Re: DOES THINGS GET BETTER

Hi Mel,

This is a hard post to answer. So I'm going to take points as they come up. It's a tough letter, but nothing is meant to be judgemental. Not everything is say is necessarily about you. And I mean well.

First thing is, cop to owing those utility bills. You used the power, you owe for it. To fight about whether or not you do makes you look dishonest. So establish your honesty. Also tell him what's going on and why you can't pay. A lot of landlords know about other ways rent can be paid. Agencies that can help.

My mind is a sieve for details, so I hope someone else can tell you about possible agencies.

Hitting. It's great that you aren't allowing yourself to be hit, especially (but not limited to) in front of your son.

So what next? Are you going to let him back, either out of affection or monetary need? Most women do. I think the average number of escapes from an abuser is 13, before someone finally gets out. When you're ready to commit to re-building your life, you will do it. If you file a restraining order, there's about a 10% chance it will make him more violent. So committing to leaving will be a whole change of your life. It's OK to try to leave and fail. Just try harder next time.

Until you're ready to make that complete change you will be stuck in problems like the one with your landlord. So you need tactics to survive within the situation. You must develop some autonomy, including finding a way to earn some money. Even if it's not enough to live on but gives you experience. You might work daycare, which pays little, but allows you to bring your child, and gives you work experience. Do you have other work experience? Is there work you could do from home?
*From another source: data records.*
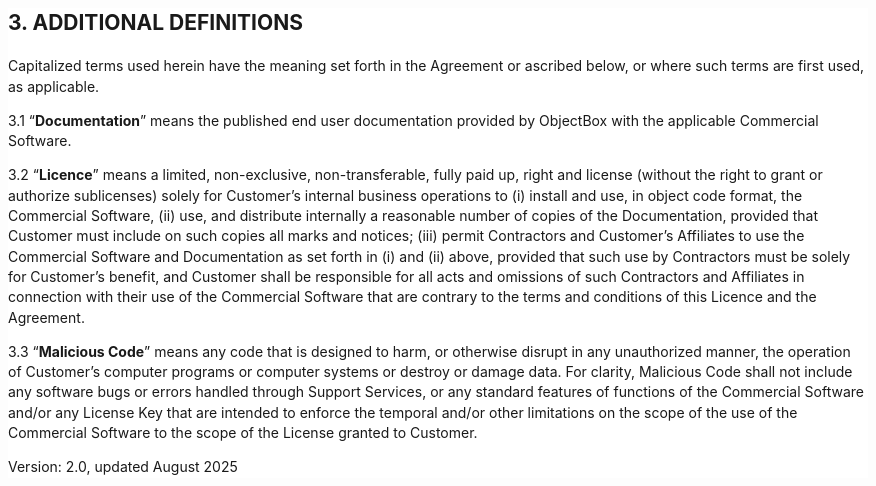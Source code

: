 ## 3. ADDITIONAL DEFINITIONS


Capitalized terms used herein have the meaning set forth in the Agreement or ascribed below, or where such terms are first used, as applicable.

3.1 “**Documentation**” means the published end user documentation provided by ObjectBox with the applicable Commercial Software.

3.2   “**Licence**” means a limited, non-exclusive, non-transferable, fully paid up, right and license (without the right to grant or authorize sublicenses) solely for Customer’s internal business operations to (i) install and use, in object code format, the Commercial Software, (ii) use, and distribute internally a reasonable number of copies of the Documentation, provided that Customer must include on such copies all marks and notices; (iii) permit Contractors and Customer’s Affiliates to use the Commercial Software and Documentation as set forth in (i) and (ii) above, provided that such use by Contractors must be solely for Customer’s benefit, and Customer shall be responsible for all acts and omissions of such Contractors and Affiliates in connection with their use of the Commercial Software that are contrary to the terms and conditions of this Licence and the Agreement.

3.3  “**Malicious Code**” means any code that is designed to harm, or otherwise disrupt in any unauthorized manner, the operation of Customer’s computer programs or computer systems or destroy or damage data. For clarity, Malicious Code shall not include any software bugs or errors handled through Support Services, or any standard features of functions of the Commercial Software and/or any License Key that are intended to enforce the temporal and/or other limitations on the scope of the use of the Commercial Software to the scope of the License granted to Customer.

Version: 2.0, updated August 2025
When you are ready to make the huge step to leave, there will be different questions and solutions. At that time, you should go to a specialist. Go to a women's shelter. They also have long term housing. And they have great connections. Family centered services. Vocational rehab. Child services. I don't know the agencies, but there are a lot of them. And they will work with you instead of working against you if you ask for help.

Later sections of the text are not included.